____ MATERIALS PROVIDED

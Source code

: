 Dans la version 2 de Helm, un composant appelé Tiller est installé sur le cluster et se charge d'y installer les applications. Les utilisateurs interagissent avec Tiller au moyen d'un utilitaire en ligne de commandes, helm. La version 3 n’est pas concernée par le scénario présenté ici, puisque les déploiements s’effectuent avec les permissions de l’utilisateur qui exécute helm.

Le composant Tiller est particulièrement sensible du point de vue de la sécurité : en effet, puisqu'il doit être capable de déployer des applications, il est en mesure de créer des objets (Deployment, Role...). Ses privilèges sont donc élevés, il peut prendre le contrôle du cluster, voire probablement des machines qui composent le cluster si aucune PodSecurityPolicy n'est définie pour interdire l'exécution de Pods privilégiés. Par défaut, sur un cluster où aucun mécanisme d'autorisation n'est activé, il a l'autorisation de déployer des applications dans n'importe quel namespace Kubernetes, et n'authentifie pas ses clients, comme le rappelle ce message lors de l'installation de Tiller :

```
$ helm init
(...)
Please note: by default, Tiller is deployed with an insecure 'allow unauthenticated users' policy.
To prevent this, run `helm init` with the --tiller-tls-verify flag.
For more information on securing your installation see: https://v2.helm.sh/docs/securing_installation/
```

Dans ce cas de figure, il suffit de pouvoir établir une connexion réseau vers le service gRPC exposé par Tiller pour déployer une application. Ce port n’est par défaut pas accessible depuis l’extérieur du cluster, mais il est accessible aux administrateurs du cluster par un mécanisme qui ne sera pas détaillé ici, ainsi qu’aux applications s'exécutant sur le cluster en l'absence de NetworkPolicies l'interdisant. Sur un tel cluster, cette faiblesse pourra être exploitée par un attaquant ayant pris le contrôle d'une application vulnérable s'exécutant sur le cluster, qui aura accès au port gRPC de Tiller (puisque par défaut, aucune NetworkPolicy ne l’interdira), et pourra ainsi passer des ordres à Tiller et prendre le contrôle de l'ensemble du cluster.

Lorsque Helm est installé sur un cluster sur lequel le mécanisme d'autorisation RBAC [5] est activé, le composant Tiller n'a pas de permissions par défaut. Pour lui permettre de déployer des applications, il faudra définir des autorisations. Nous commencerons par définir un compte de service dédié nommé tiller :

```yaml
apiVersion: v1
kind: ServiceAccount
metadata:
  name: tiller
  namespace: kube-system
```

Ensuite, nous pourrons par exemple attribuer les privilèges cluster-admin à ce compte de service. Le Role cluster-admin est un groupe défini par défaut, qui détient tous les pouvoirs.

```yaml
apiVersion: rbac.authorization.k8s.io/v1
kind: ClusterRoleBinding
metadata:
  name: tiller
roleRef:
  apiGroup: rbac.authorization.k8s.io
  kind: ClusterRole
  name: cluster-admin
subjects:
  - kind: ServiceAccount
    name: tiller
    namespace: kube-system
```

________

EXERCISE:
Whenever a line of the data includes the word "namespace", show that line in full.

ANSWER TO THIS EXERCISE:
Le composant Tiller est particulièrement sensible du point de vue de la sécurité : en effet, puisqu'il doit être capable de déployer des applications, il est en mesure de créer des objets (Deployment, Role...). Ses privilèges sont donc élevés, il peut prendre le contrôle du cluster, voire probablement des machines qui composent le cluster si aucune PodSecurityPolicy n'est définie pour interdire l'exécution de Pods privilégiés. Par défaut, sur un cluster où aucun mécanisme d'autorisation n'est activé, il a l'autorisation de déployer des applications dans n'importe quel namespace Kubernetes, et n'authentifie pas ses clients, comme le rappelle ce message lors de l'installation de Tiller :
  namespace: kube-system
    namespace: kube-system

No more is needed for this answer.